# Analyze the Survey Data

Analyze the survey data in `survey.csv` using the power of PYTHON!!

Also STATISTICS!!

And maybe some other made up stuff

## Installing

In a clean `python3` environment, run:

In [None]:
!pip install -r requirements.txt

Imports and etc

In [None]:
import numpy as np

import pandas as pd

import seaborn as sns

import matplotlib.pyplot as plt

## Loading the Raw Data

Load the data

In [None]:
df = pd.read_csv("survey.csv")

In [None]:
df.head()

## Data cleaning and normalization

Alias categories for easier plotting

In [None]:
df['gender'] = df['Gender identity?']
df['identity'] = df['What is your sexual identity?']
df['age'] = df['What is your age?']
df['willing_to_date'] = df['What is the age range you are willing to date a member of your preferred sex (MPS)? (Check all that apply)']
df['prefer_to_date'] = df['What is the age range you would PREFER/WANT to date?']
df['reason'] = df['For each of the age ranges you checked off that you would PREFER to date, please provide a short reason why you would date that age range']

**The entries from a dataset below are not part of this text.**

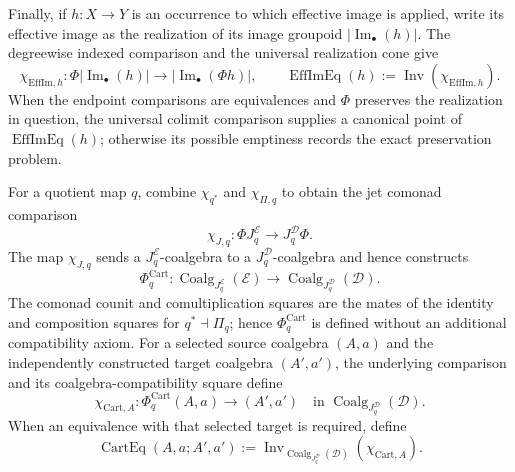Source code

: \begin{construction}
Finally, if $h:X\to Y$ is an occurrence to which effective image is applied,
write its effective image as the realization of its image groupoid
$\lvert\operatorname{Im}_\bullet(h)\rvert$.  The degreewise indexed comparison
and the universal realization cone give
\[
\chi_{\mathrm{EffIm},h}:
\Phi\lvert\operatorname{Im}_\bullet(h)\rvert
\longrightarrow
\lvert\operatorname{Im}_\bullet(\Phi h)\rvert,
\qquad
\boxed{
\operatorname{EffImEq}(h):=
\operatorname{Inv}(\chi_{\mathrm{EffIm},h}).
}
\]
When the endpoint comparisons are equivalences and $\Phi$ preserves the
realization in question, the universal colimit comparison supplies a canonical
point of $\operatorname{EffImEq}(h)$; otherwise its possible emptiness records
the exact preservation problem.
\end{construction}

\begin{construction}
\label{constr:prequantum-cartan-mixed-comparison-exchanges}
For a quotient map $q$, combine $\chi_{q^*}$ and $\chi_{\Pi,q}$ to obtain the jet
comonad comparison
\[
\boxed{
\chi_{J,q}:
\Phi J_q^{\mathcal E}
\longrightarrow
J_q^{\mathcal D}\Phi.
}
\]
The map $\chi_{J,q}$ sends a $J_q^{\mathcal E}$-coalgebra to a
$J_q^{\mathcal D}$-coalgebra and hence constructs
\[
\Phi_q^{\mathrm{Cart}}:
\operatorname{Coalg}_{J_q^{\mathcal E}}(\mathcal E)
\longrightarrow
\operatorname{Coalg}_{J_q^{\mathcal D}}(\mathcal D).
\]
The comonad counit and comultiplication squares are the mates of the identity and
composition squares for $q^*\dashv\Pi_q$; hence
$\Phi_q^{\mathrm{Cart}}$ is defined without an additional compatibility axiom.
For a selected source coalgebra $(A,a)$ and the independently constructed target
coalgebra $(A',a')$, the underlying comparison and its coalgebra-compatibility
square define
\[
\chi_{\mathrm{Cart},A}:
\Phi_q^{\mathrm{Cart}}(A,a)\longrightarrow(A',a')
\quad\text{in }\operatorname{Coalg}_{J_q^{\mathcal D}}(\mathcal D).
\]
When an equivalence with that selected target is required, define
\[
\boxed{
\operatorname{CartEq}(A,a;A',a')
:=
\operatorname{Inv}_{\operatorname{Coalg}_{J_q^{\mathcal D}}(\mathcal D)}
(\chi_{\mathrm{Cart},A}).
}
\]


\end{construction}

df = df[['gender', 'identity', 'age', 'willing_to_date', 'prefer_to_date', 'reason']]

In [None]:
df.head()

Encode the category ranges to numeric values for ease of analysis

In [None]:
# Map the long category names to numeric values
preferred_date_map = {
    '10+ years older': (10, 99),
    '10+ years younger': (-99, -10),
    '3 years older to same age': (0, 3),
    '3 years older to same old': (0, 3),
    '3-5 years younger': (-5, -3),
    '3-6 years older': (3, 6),
    '5-10 years younger': (-10, -5),
    '7-10 years older': (7, 10),
    'Same age to 2 years younger': (-2, 0),
}

def encode_ranges(cat: str) -> tuple:
    """ Encode the range checkboxes into a bounding range """
    if cat in (None, np.nan):
        return pd.Series({'min': np.nan, 'max': np.nan})
    ranges = np.array([preferred_date_map[c] for c in cat.split(';') if c in preferred_date_map])
    return pd.Series({'min': np.min(ranges), 'max': np.max(ranges)})
    

# Encode the checkboxes into ranges
willing_range = df['willing_to_date'].apply(encode_ranges)
df['min_willing'] = willing_range['min']
df['max_willing'] = willing_range['max']

prefer_range = df['prefer_to_date'].apply(encode_ranges)
df['min_prefer'] = prefer_range['min']
df['max_prefer'] = prefer_range['max']

# Encode the ages into ranges
age_map = {
    '18-22': (18, 22),
    '23-25': (23, 25),
    '26-29': (26, 29),
    '30+': (30, 99),
}
age_map = {k: pd.Series({'min': v0, 'max': v1})
           for k, (v0, v1) in age_map.items()}
age_range = df['age'].apply(lambda x: age_map[x])
df['min_age'] = age_range['min']
df['max_age'] = age_range['max']

# Drop the unused columns again
df = df[['gender', 'identity', 'age', 'min_age', 'max_age', 'min_willing', 'max_willing', 'min_prefer', 'max_prefer', 'reason']]


In [None]:
# Get some weird NA columns, so just drop them
print('Before dropping invalid values: {}'.format(df.shape))
df = df.dropna(axis=0, how='any')
print('After dropping invalid values: {}'.format(df.shape))
df.head()

## Demographic distributions

The survey actually looks relatively balanced for gender identity considering how biased the sampling was...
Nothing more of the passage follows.